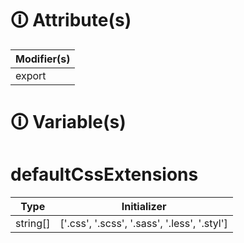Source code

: # &#128712; Attribute(s)

| Modifier(s)                            |
|----------------------------------------|
| export |

# &#128712; Variable(s)

# defaultCssExtensions

| Type                        | Initializer                       |
|-----------------------------|-----------------------------------|
| string[] | ['.css', '.scss', '.sass', '.less', '.styl'] |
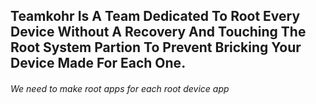 ## Teamkohr Is A Team Dedicated To Root Every Device Without A Recovery And Touching The Root System Partion To Prevent Bricking Your Device Made For Each One.



###### We need to make root apps for each root device app
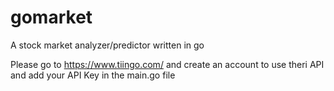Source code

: # gomarket
A stock market analyzer/predictor written in go

Please go to https://www.tiingo.com/ and create an account to use theri API and add your API Key in the main.go file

• Your instructions: Give back all of the material exactly, though without the images it contains.

• Written response:
Source code

: # &#128712; Attribute(s)

| Modifier(s)                            |
|----------------------------------------|
| export |

# &#128712; Variable(s)

# defaultCssExtensions

| Type                        | Initializer                       |
|-----------------------------|-----------------------------------|
| string[] | ['.css', '.scss', '.sass', '.less', '.styl'] |
 ## Teamkohr Is A Team Dedicated To Root Every Device Without A Recovery And Touching The Root System Partion To Prevent Bricking Your Device Made For Each One.



###### We need to make root apps for each root device app
Source code

: # gomarket
A stock market analyzer/predictor written in go

Please go to https://www.tiingo.com/ and create an account to use theri API and add your API Key in the main.go file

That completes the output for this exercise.